R. S. Boyer and J S. Moore, “On
Why It Is Impossible to Prove that the BDX930 Dispatcher Implements a
Time-Sharing System”, in Sections 14 and 15 of P.M. Melliar-Smith,
K. Levitt, R. Schwartz, R. Boyer, J Moore, D. Hare, R. Shostak, M. Moriconi,
M. Green, and W.D. Elliot, Investigation, Development, and Evaluation of
Performance Proving for Fault-Tolerant Computer Final Report, covering the
period September 1978 to June 1982, SRI, July 1982.

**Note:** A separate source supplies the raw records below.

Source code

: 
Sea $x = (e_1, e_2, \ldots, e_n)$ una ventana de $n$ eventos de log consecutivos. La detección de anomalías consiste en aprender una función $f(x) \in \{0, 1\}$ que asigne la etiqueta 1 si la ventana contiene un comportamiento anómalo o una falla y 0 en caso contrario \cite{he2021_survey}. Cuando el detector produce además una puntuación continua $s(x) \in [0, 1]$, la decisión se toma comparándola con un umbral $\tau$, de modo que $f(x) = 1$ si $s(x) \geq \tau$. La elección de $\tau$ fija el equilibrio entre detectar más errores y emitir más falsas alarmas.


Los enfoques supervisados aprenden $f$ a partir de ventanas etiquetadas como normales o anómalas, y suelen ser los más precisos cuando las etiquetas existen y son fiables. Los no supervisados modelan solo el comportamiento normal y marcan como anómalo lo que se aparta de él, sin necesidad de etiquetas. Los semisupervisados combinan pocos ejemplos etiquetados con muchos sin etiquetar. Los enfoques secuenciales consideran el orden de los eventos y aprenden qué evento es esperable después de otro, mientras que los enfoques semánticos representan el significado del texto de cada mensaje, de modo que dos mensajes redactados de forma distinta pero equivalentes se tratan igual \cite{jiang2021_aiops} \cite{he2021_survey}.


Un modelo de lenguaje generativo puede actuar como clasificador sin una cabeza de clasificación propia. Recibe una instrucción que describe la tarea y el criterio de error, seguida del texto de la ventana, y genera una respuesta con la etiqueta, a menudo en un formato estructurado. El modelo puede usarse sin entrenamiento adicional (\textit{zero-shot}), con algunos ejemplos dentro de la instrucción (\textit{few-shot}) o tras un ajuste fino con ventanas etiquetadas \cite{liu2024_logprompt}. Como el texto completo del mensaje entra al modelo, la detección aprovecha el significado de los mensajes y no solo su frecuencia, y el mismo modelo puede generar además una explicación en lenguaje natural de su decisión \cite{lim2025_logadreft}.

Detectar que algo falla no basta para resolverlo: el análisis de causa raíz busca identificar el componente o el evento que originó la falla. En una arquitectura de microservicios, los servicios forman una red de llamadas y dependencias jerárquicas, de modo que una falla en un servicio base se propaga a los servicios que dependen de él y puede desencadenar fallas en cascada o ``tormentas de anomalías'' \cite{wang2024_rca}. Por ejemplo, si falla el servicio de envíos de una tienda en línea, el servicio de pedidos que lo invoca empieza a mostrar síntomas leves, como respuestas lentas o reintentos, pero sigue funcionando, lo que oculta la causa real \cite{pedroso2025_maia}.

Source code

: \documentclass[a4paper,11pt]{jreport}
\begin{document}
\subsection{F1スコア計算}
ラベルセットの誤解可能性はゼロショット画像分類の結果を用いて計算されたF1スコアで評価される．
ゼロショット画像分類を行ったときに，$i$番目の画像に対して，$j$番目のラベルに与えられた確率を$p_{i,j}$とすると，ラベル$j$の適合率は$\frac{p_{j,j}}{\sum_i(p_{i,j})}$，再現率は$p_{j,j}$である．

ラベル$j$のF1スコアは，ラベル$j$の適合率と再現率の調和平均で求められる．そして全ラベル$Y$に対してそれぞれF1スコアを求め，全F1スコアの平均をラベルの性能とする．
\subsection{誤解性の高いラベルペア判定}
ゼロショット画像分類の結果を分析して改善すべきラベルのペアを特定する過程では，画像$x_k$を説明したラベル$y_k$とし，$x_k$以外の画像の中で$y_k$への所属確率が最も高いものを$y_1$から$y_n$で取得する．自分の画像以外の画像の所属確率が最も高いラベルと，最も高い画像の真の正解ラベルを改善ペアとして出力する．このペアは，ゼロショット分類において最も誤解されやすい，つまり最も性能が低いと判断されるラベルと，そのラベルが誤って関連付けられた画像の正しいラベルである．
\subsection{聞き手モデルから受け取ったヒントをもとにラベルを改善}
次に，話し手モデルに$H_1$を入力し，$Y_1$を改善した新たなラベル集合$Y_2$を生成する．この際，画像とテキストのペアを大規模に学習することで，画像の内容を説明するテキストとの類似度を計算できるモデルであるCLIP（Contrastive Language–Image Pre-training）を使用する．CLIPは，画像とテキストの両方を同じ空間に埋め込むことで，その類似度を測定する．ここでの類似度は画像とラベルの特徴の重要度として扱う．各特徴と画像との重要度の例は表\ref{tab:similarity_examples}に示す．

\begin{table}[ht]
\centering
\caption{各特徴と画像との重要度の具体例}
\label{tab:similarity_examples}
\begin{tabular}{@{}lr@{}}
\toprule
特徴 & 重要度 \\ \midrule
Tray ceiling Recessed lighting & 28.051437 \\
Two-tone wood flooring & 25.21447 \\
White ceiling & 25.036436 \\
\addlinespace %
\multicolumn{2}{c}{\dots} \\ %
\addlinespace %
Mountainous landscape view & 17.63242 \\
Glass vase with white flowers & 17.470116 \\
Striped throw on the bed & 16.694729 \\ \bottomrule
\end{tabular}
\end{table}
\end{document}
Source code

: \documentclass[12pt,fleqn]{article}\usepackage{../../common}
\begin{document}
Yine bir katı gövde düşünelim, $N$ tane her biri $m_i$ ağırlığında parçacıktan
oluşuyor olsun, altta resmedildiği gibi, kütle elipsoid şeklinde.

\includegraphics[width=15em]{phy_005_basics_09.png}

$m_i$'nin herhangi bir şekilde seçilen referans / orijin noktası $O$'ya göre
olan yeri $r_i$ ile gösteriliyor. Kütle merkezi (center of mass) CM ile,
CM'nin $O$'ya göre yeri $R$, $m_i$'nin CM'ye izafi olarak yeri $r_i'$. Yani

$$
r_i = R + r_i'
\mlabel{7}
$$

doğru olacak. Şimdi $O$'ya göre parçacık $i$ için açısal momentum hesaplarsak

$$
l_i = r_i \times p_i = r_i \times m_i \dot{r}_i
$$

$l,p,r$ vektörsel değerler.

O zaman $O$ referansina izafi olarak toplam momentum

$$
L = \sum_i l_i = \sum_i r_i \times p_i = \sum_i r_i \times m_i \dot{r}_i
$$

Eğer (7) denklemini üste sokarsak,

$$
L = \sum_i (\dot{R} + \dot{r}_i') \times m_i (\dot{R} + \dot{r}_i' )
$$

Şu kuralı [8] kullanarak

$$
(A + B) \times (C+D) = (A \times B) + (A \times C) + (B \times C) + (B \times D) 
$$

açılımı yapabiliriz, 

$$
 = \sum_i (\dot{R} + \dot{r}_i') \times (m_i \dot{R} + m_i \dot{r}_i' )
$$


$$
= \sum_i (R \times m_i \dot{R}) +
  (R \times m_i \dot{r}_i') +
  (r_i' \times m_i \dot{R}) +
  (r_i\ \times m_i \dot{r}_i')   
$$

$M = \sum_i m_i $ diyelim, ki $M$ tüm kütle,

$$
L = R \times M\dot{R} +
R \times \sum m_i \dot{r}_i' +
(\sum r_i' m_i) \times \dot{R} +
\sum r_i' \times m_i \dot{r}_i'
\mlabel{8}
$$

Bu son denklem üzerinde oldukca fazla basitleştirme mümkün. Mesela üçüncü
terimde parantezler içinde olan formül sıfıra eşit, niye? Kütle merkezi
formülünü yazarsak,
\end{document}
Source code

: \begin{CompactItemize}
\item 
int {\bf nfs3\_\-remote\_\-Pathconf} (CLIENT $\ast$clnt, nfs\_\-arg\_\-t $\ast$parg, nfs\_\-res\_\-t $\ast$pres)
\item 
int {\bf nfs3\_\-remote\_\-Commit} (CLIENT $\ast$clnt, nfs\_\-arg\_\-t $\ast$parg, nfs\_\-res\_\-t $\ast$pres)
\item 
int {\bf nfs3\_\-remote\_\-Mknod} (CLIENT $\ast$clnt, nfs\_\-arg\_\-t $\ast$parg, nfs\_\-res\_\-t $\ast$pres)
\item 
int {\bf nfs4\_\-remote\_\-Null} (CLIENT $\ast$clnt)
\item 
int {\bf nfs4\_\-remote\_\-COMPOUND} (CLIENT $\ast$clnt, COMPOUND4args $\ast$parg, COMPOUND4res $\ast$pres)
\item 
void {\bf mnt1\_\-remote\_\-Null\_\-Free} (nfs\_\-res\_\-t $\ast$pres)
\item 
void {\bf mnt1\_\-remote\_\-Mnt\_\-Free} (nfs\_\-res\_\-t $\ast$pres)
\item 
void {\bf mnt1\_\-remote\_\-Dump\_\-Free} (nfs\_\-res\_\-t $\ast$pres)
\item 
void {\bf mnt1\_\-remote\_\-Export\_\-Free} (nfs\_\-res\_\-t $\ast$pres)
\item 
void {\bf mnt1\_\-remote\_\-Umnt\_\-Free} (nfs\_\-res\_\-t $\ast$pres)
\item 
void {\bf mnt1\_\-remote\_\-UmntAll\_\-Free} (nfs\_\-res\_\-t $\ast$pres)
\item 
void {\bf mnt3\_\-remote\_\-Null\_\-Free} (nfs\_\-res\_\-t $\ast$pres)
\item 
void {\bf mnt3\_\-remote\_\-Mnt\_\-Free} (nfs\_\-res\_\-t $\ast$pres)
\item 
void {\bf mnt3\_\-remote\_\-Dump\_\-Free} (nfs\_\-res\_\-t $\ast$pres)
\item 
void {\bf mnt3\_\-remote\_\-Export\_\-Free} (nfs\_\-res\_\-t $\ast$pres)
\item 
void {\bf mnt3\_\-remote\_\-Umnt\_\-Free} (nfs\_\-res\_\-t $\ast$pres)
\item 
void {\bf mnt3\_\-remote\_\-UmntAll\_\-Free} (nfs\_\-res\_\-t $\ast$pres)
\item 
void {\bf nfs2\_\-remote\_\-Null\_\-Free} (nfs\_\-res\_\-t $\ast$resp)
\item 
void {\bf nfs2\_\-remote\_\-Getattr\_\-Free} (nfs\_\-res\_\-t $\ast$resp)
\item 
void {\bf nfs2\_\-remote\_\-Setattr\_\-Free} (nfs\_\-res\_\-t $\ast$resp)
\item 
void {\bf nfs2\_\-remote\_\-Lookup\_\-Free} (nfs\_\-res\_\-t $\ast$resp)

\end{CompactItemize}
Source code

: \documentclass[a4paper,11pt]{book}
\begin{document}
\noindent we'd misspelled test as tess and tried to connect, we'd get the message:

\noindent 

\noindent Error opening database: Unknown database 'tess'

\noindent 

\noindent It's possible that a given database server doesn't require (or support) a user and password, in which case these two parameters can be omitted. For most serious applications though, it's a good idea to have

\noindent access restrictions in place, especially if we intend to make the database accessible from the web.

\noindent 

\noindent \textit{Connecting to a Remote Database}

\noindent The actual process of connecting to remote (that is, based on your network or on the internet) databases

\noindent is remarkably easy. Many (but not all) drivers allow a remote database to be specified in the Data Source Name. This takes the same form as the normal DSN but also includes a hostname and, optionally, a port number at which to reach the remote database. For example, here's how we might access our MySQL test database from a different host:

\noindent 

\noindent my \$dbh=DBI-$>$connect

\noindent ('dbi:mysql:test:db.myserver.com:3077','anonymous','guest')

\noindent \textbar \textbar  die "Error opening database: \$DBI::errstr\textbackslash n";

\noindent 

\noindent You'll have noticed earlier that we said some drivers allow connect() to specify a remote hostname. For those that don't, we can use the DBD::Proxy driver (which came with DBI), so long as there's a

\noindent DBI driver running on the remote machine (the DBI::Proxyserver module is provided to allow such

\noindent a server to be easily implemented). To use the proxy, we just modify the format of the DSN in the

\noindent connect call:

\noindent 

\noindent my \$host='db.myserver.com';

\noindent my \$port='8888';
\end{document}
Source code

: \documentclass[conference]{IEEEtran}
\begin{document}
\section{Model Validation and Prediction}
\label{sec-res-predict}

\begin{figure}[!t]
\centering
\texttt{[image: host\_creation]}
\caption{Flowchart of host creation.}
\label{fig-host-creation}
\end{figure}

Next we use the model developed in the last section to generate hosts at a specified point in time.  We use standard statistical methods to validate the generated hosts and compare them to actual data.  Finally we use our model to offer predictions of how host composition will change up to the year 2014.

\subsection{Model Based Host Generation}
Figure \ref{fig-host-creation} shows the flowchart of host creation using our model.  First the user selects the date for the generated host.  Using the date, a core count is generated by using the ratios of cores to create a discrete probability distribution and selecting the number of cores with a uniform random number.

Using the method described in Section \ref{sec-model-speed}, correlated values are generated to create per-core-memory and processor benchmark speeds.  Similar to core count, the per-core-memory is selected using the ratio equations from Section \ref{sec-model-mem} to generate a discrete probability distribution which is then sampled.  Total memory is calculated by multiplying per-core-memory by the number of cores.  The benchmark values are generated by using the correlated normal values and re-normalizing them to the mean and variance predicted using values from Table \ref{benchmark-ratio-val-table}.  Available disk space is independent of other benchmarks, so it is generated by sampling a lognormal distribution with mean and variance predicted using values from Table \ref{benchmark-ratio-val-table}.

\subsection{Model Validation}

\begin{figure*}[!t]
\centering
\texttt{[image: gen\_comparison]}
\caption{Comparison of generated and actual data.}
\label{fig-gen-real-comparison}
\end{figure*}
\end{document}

Relevance: operational semantic model of (a
fragment) of a 1970s flight control computer
Boyer and Moore's formalization of a subset of the instruction set of the Bendix BDX930 flight control computer is reported in this document. The document is part of the Final Report for the Software Implemented Fault Tolerance (SIFT) project of SRI, sponsored by the National Aeronautics and Space Administration, Langley Research Center, Hampton, Va 23665. Section 14 explains why it was impossible to verify that the code for the SIFT dispatcher implemented a time-sharing system; Section 15 contains the 30 page listing of the operational semantics for the BDX930 fragment in question, written in the logic of Thm/Nqthm. The two sections do not contain dates. The whole report covers the period 1978 through 1982. Boyer and Moore left SRI in 1981. The BDX930 work was probably done in 1979 or 1980 as it was influential in the evolution of Thm to Nqthm, as noted in operational-semantics-5__history-etc.